» EXERCISE PROMPT
Each line below has to be output exactly, from first to last.

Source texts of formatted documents
[Start of section]

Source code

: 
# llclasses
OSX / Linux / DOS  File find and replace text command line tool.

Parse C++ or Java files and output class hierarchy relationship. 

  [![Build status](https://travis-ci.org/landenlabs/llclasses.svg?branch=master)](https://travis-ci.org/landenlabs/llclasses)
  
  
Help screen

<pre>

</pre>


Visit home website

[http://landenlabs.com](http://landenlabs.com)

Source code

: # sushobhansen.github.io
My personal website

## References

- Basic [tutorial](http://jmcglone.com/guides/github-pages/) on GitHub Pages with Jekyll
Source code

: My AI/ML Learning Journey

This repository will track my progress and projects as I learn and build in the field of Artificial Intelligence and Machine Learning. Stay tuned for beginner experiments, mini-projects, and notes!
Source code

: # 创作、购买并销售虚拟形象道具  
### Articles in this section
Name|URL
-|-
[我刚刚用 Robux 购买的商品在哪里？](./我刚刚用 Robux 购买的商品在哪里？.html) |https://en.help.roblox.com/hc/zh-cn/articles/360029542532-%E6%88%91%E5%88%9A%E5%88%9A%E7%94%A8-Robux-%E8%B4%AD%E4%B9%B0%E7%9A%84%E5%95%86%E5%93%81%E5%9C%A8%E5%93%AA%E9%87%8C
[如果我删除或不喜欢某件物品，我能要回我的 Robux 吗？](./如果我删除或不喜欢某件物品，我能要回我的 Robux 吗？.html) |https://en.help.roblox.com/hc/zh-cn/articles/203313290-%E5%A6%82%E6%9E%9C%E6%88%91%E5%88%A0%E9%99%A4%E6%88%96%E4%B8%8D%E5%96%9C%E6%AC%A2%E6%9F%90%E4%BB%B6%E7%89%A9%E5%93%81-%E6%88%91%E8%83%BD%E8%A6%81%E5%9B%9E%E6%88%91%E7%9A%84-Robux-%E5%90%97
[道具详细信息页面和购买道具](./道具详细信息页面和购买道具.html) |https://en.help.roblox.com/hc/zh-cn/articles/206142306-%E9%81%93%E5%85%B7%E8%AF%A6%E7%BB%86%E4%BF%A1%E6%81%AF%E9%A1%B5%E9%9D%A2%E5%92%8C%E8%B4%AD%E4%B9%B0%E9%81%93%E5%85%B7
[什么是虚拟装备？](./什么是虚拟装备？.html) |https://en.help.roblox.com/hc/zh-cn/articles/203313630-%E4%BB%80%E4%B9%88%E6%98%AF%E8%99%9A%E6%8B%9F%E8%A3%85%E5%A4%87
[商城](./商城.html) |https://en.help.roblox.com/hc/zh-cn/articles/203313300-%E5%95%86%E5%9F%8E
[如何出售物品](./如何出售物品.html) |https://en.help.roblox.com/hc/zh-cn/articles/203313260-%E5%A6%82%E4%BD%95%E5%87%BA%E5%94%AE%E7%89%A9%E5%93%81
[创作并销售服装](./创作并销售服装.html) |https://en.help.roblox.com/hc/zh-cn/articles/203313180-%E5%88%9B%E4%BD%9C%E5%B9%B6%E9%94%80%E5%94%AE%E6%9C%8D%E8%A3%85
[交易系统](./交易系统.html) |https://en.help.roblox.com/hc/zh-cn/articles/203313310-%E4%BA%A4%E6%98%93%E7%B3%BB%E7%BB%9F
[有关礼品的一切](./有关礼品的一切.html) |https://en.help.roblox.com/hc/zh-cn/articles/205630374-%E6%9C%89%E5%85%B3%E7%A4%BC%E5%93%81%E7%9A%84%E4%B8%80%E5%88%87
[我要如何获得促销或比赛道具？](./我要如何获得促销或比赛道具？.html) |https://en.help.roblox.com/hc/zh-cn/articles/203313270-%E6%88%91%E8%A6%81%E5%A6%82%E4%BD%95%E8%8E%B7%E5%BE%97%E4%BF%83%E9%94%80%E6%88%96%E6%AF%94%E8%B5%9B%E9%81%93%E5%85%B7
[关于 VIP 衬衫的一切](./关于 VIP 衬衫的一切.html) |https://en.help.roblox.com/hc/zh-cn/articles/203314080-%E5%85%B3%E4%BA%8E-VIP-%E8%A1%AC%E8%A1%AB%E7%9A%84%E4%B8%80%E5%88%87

[End of section]

» EXERCISE RESULT
Source code

: 
# llclasses
OSX / Linux / DOS  File find and replace text command line tool.

Parse C++ or Java files and output class hierarchy relationship. 

  [![Build status](https://travis-ci.org/landenlabs/llclasses.svg?branch=master)](https://travis-ci.org/landenlabs/llclasses)
  
  
Help screen

<pre>

</pre>


Visit home website

[http://landenlabs.com](http://landenlabs.com)

Source code

: # sushobhansen.github.io
My personal website

## References

- Basic [tutorial](http://jmcglone.com/guides/github-pages/) on GitHub Pages with Jekyll
Source code

: My AI/ML Learning Journey

This repository will track my progress and projects as I learn and build in the field of Artificial Intelligence and Machine Learning. Stay tuned for beginner experiments, mini-projects, and notes!
Source code

: # 创作、购买并销售虚拟形象道具  
### Articles in this section
Name|URL
-|-
[我刚刚用 Robux 购买的商品在哪里？](./我刚刚用 Robux 购买的商品在哪里？.html) |https://en.help.roblox.com/hc/zh-cn/articles/360029542532-%E6%88%91%E5%88%9A%E5%88%9A%E7%94%A8-Robux-%E8%B4%AD%E4%B9%B0%E7%9A%84%E5%95%86%E5%93%81%E5%9C%A8%E5%93%AA%E9%87%8C
[如果我删除或不喜欢某件物品，我能要回我的 Robux 吗？](./如果我删除或不喜欢某件物品，我能要回我的 Robux 吗？.html) |https://en.help.roblox.com/hc/zh-cn/articles/203313290-%E5%A6%82%E6%9E%9C%E6%88%91%E5%88%A0%E9%99%A4%E6%88%96%E4%B8%8D%E5%96%9C%E6%AC%A2%E6%9F%90%E4%BB%B6%E7%89%A9%E5%93%81-%E6%88%91%E8%83%BD%E8%A6%81%E5%9B%9E%E6%88%91%E7%9A%84-Robux-%E5%90%97
[道具详细信息页面和购买道具](./道具详细信息页面和购买道具.html) |https://en.help.roblox.com/hc/zh-cn/articles/206142306-%E9%81%93%E5%85%B7%E8%AF%A6%E7%BB%86%E4%BF%A1%E6%81%AF%E9%A1%B5%E9%9D%A2%E5%92%8C%E8%B4%AD%E4%B9%B0%E9%81%93%E5%85%B7
[什么是虚拟装备？](./什么是虚拟装备？.html) |https://en.help.roblox.com/hc/zh-cn/articles/203313630-%E4%BB%80%E4%B9%88%E6%98%AF%E8%99%9A%E6%8B%9F%E8%A3%85%E5%A4%87
[商城](./商城.html) |https://en.help.roblox.com/hc/zh-cn/articles/203313300-%E5%95%86%E5%9F%8E
[如何出售物品](./如何出售物品.html) |https://en.help.roblox.com/hc/zh-cn/articles/203313260-%E5%A6%82%E4%BD%95%E5%87%BA%E5%94%AE%E7%89%A9%E5%93%81
[创作并销售服装](./创作并销售服装.html) |https://en.help.roblox.com/hc/zh-cn/articles/203313180-%E5%88%9B%E4%BD%9C%E5%B9%B6%E9%94%80%E5%94%AE%E6%9C%8D%E8%A3%85
[交易系统](./交易系统.html) |https://en.help.roblox.com/hc/zh-cn/articles/203313310-%E4%BA%A4%E6%98%93%E7%B3%BB%E7%BB%9F
[有关礼品的一切](./有关礼品的一切.html) |https://en.help.roblox.com/hc/zh-cn/articles/205630374-%E6%9C%89%E5%85%B3%E7%A4%BC%E5%93%81%E7%9A%84%E4%B8%80%E5%88%87
[我要如何获得促销或比赛道具？](./我要如何获得促销或比赛道具？.html) |https://en.help.roblox.com/hc/zh-cn/articles/203313270-%E6%88%91%E8%A6%81%E5%A6%82%E4%BD%95%E8%8E%B7%E5%BE%97%E4%BF%83%E9%94%80%E6%88%96%E6%AF%94%E8%B5%9B%E9%81%93%E5%85%B7
[关于 VIP 衬衫的一切](./关于 VIP 衬衫的一切.html) |https://en.help.roblox.com/hc/zh-cn/articles/203314080-%E5%85%B3%E4%BA%8E-VIP-%E8%A1%AC%E8%A1%AB%E7%9A%84%E4%B8%80%E5%88%87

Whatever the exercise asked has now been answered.